Perpustakaan Nasional Republik Indonesia, berulang tahun di tanggal yang sama. Ia lahir tahun 1980, dan sejak itu ia berdiri megah laksana candi digital, penuh dengan koleksi agung dari para filsuf, penyair, dan pengarang hebat. Namun apa daya, generasi kini lebih mengenal lokasi konser boyband Korea ketimbang lokasi Perpusnas. Jika pun datang, kemungkinan besar karena acara seminar yang menyediakan sertifikat dan konsumsi.

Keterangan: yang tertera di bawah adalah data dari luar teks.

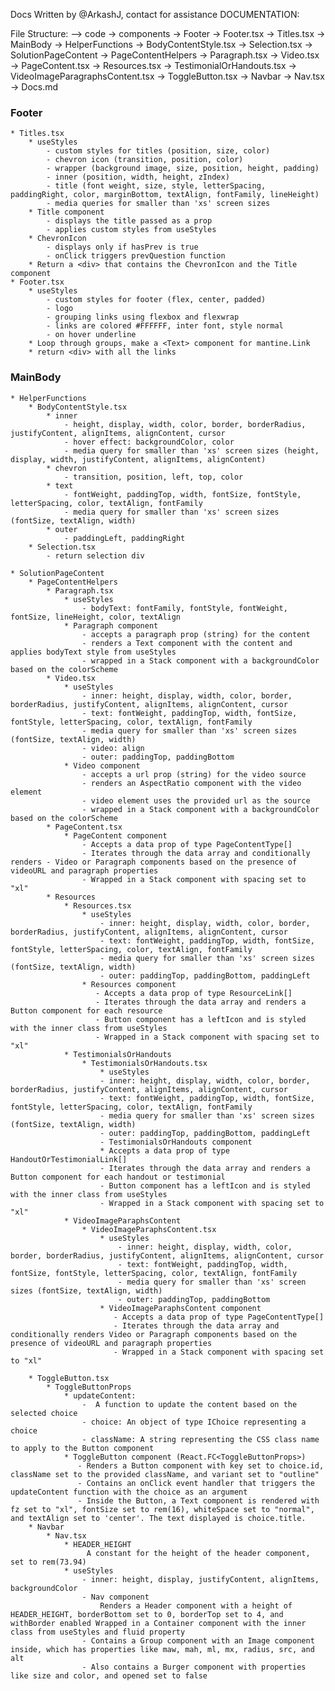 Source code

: Docs Written by @ArkashJ, contact for assistance
DOCUMENTATION:

File Structure:
    --> code
        -> components
            -> Footer
                -> Footer.tsx
                -> Titles.tsx
            -> MainBody
                -> HelperFunctions
                    -> BodyContentStyle.tsx
                    -> Selection.tsx
                -> SolutionPageContent
                    -> PageContentHelpers
                        -> Paragraph.tsx
                        -> Video.tsx
                    -> PageContent.tsx
                    -> Resources.tsx
                    -> TestimonialOrHandouts.tsx
                    -> VideoImageParagraphsContent.tsx
                -> ToggleButton.tsx
                -> Navbar
                    -> Nav.tsx      
            -> Docs.md


### Footer 
    * Titles.tsx
        * useStyles
            - custom styles for titles (position, size, color)
            - chevron icon (transition, position, color)
            - wrapper (background image, size, position, height, padding)
            - inner (position, width, height, zIndex)
            - title (font weight, size, style, letterSpacing, paddingRight, color, marginBottom, textAlign, fontFamily, lineHeight)
            - media queries for smaller than 'xs' screen sizes
        * Title component
            - displays the title passed as a prop
            - applies custom styles from useStyles
        * ChevronIcon
            - displays only if hasPrev is true
            - onClick triggers prevQuestion function
        * Return a <div> that contains the ChevronIcon and the Title component
    * Footer.tsx
        * useStyles
            - custom styles for footer (flex, center, padded)
            - logo
            - grouping links using flexbox and flexwrap
            - links are colored #FFFFFF, inter font, style normal
            - on hover underline
        * Loop through groups, make a <Text> component for mantine.Link
        * return <div> with all the links

### MainBody
    * HelperFunctions
        * BodyContentStyle.tsx
            * inner
                - height, display, width, color, border, borderRadius, justifyContent, alignItems, alignContent, cursor
                - hover effect: backgroundColor, color
                - media query for smaller than 'xs' screen sizes (height, display, width, justifyContent, alignItems, alignContent)
            * chevron
                - transition, position, left, top, color
            * text
                - fontWeight, paddingTop, width, fontSize, fontStyle, letterSpacing, color, textAlign, fontFamily
                - media query for smaller than 'xs' screen sizes (fontSize, textAlign, width)
            * outer
                - paddingLeft, paddingRight
        * Selection.tsx
            - return selection div
    
    * SolutionPageContent
        * PageContentHelpers
            * Paragraph.tsx
                * useStyles
                    - bodyText: fontFamily, fontStyle, fontWeight, fontSize, lineHeight, color, textAlign
                * Paragraph component
                    - accepts a paragraph prop (string) for the content
                    - renders a Text component with the content and applies bodyText style from useStyles
                    - wrapped in a Stack component with a backgroundColor based on the colorScheme
            * Video.tsx
                * useStyles
                    - inner: height, display, width, color, border, borderRadius, justifyContent, alignItems, alignContent, cursor
                    - text: fontWeight, paddingTop, width, fontSize, fontStyle, letterSpacing, color, textAlign, fontFamily
                    - media query for smaller than 'xs' screen sizes (fontSize, textAlign, width)
                    - video: align
                    - outer: paddingTop, paddingBottom
                * Video component
                    - accepts a url prop (string) for the video source
                    - renders an AspectRatio component with the video element
                    - video element uses the provided url as the source
                    - wrapped in a Stack component with a backgroundColor based on the colorScheme
            * PageContent.tsx
                * PageContent component
                    - Accepts a data prop of type PageContentType[]
                    - Iterates through the data array and conditionally renders - Video or Paragraph components based on the presence of   videoURL and paragraph properties
                    - Wrapped in a Stack component with spacing set to "xl"
            * Resources
                * Resources.tsx
                    * useStyles
                        - inner: height, display, width, color, border, borderRadius, justifyContent, alignItems, alignContent, cursor
                        - text: fontWeight, paddingTop, width, fontSize, fontStyle, letterSpacing, color, textAlign, fontFamily
                        - media query for smaller than 'xs' screen sizes (fontSize, textAlign, width)
                        - outer: paddingTop, paddingBottom, paddingLeft
                    * Resources component
                       - Accepts a data prop of type ResourceLink[]
                       - Iterates through the data array and renders a Button component for each resource
                       - Button component has a leftIcon and is styled with the inner class from useStyles
                       - Wrapped in a Stack component with spacing set to "xl"
                * TestimonialsOrHandouts
                    * TestimonialsOrHandouts.tsx
                        * useStyles
                        - inner: height, display, width, color, border, borderRadius, justifyContent, alignItems, alignContent, cursor
                        - text: fontWeight, paddingTop, width, fontSize, fontStyle, letterSpacing, color, textAlign, fontFamily
                        - media query for smaller than 'xs' screen sizes (fontSize, textAlign, width)
                        - outer: paddingTop, paddingBottom, paddingLeft
                        - TestimonialsOrHandouts component
                        * Accepts a data prop of type HandoutOrTestimonialLink[]
                        - Iterates through the data array and renders a Button component for each handout or testimonial
                        - Button component has a leftIcon and is styled with the inner class from useStyles
                        - Wrapped in a Stack component with spacing set to "xl"
                * VideoImageParaphsContent
                    * VideoImageParaphsContent.tsx
                        * useStyles
                            - inner: height, display, width, color, border, borderRadius, justifyContent, alignItems, alignContent, cursor
                            - text: fontWeight, paddingTop, width, fontSize, fontStyle, letterSpacing, color, textAlign, fontFamily
                            - media query for smaller than 'xs' screen sizes (fontSize, textAlign, width)
                            - outer: paddingTop, paddingBottom
                        * VideoImageParaphsContent component
                           - Accepts a data prop of type PageContentType[]
                           - Iterates through the data array and conditionally renders Video or Paragraph components based on the presence of videoURL and paragraph properties
                           - Wrapped in a Stack component with spacing set to "xl"

        * ToggleButton.tsx
            * ToggleButtonProps
                * updateContent: 
                    -  A function to update the content based on the selected choice
                    - choice: An object of type IChoice representing a choice
                    - className: A string representing the CSS class name to apply to the Button component
                * ToggleButton component (React.FC<ToggleButtonProps>)
                   - Renders a Button component with key set to choice.id, className set to the provided className, and variant set to "outline"
                   - Contains an onClick event handler that triggers the updateContent function with the choice as an argument
                   - Inside the Button, a Text component is rendered with fz set to "xl", fontSize set to rem(16), whiteSpace set to "normal", and textAlign set to 'center'. The text displayed is choice.title.
        * Navbar
            * Nav.tsx
                * HEADER_HEIGHT
                     A constant for the height of the header component, set to rem(73.94)
                * useStyles
                    - inner: height, display, justifyContent, alignItems, backgroundColor
                    - Nav component
                        Renders a Header component with a height of HEADER_HEIGHT, borderBottom set to 0, borderTop set to 4, and withBorder enabled Wrapped in a Container component with the inner class from useStyles and fluid property
                    - Contains a Group component with an Image component    inside, which has properties like maw, mah, ml, mx, radius, src, and alt
                    - Also contains a Burger component with properties like size and color, and opened set to false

Kita memang hidup di era digital. Buku bisa dibaca dari gawai, dari tablet, dari laptop, bahkan dari kulkas pintar yang entah kenapa bisa koneksi Wi-Fi. Tapi tetap saja, minat baca tenggelam dalam tsunami konten.
Setiap harinya, masyarakat Indonesia lebih memilih menghabiskan rata-rata 8 jam menatap layar, bukan untuk membaca tulisan Rosadi Jamani (sombong amat), melainkan untuk menyimak drama perselingkuhan artis A, skandal selebgram B, dan konten mukbang C yang makan mie pedas level 100 sambil menangis palsu.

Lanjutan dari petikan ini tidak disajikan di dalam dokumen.